A recent interview with Karen May, vice president for people development at Google, was conducted and posted to the New York Times website by Adam Bryant. Within the article, May shines light on how to overcome the fear of giving feedback.

Bryant asks what mistakes May noticed with employee training programs for companies she previously consulted for. She notes that many companies require too much training, instead of making the learning experience something employees want to be engaged in. Engaged learning sticks better than forced training. Employees also have to believe they will gain something from the session. You can influence this belief by having peers nominate other employees for a similar program, a compadre kind of sentiment – ‘I learned something, I thought you might too.’ – kind of mindset.

Performance reviews are difficult, and training is not an adequate way to try to fix an employee’s performance problems. First, you have to figure out what is causing the performance issue. Start at the beginning – does the employee have the skill or capability to succeed in the role where they are placed? Is it motivation, work environment issues, lack of understanding expectations?

“Training is the right solution only if the person doesn’t have the capability. But what I have seen in other places is sort of a knee-jerk reaction by managers to put someone in a training class if somebody isn’t performing well.”

What makes it so hard for CEO’s to give direct feedback? May said there are numerous reasons why this kind of conversation is difficult. It creates tension. The hardest part of trying to give feedback is when you don’t have a solution for the issue. As a manager, why bring an issue to the employee if you don’t know how to fix it? On a very basic level, it’s hard for anyone to sit down and say to someone else – “Hey, this thing about you isn’t working.” But it also creates an opportunity for that person to change. May mentions that being able to do this is the most valuable things she can offer anyone. She can tell them something no one else has told them before.

Well, after you’ve taken the plunge and given the employee the feedback, what’s the average success rate? May said, “People can do something with the feedback probably 70 percent of the time. And for the other 30 percent, they are either not willing to take it in, it doesn’t fit their self-image, they’re too resistant, in denial, or they don’t have the wherewithal to change it.

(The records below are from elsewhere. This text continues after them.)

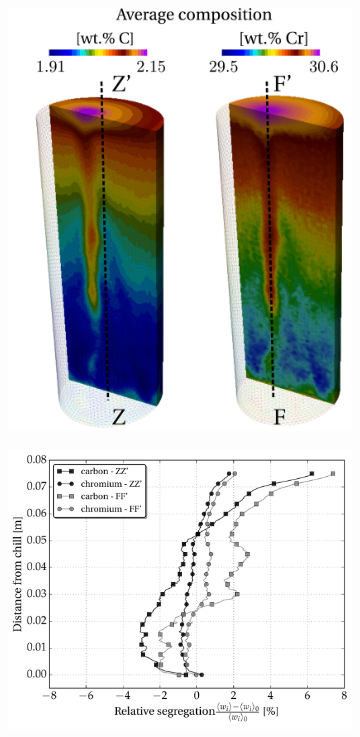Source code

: \begin{figure}[htbp]
\centering
  \begin{subfigure}[t]{0.4\textwidth}
    \centering
	\includegraphics[width=1.0\textwidth]{Chapter4/Graphics/multicomponent/interior/final_interior_ZZ_FF.pdf}
	\caption{}
    \label{fig:final_interior_ZZ_FF}
  \end{subfigure}
	\hfill  
  \begin{subfigure}[t]{0.55\textwidth}
    \centering
	\includegraphics[width=1.0\textwidth]{Chapter4/Graphics/multicomponent/interior/final_segregation_ZZ_FF.pdf}

\end{subfigure}
\end{figure}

And the reality is that most change happens in small increments. So if you’re watching to see if someone’s changing, you have to watch for the incremental change. It’s not a straight line.”

May has coached more than 300 executives in a one-on-one setting. She said that the most common issues she’s had to address with these execs is that what has always worked for them isn’t working for them anymore. As roles change, the approach toward the new set of tasks has to change too.

The higher up the ladder you climb, the more important it is to be nice. Simply being empathetic and listening may be the small adjustments that need to be made. Bigger, broader roles require broader capabilities.

“But they haven’t necessarily learned all the skills they need to be effective in a broader role. So where I ended up helping people often was in relationships with others, and understanding the impact they have on the people around them, cultivating some empathy, learning to listen, learning to give other people the spotlight, learning to work collaboratively.”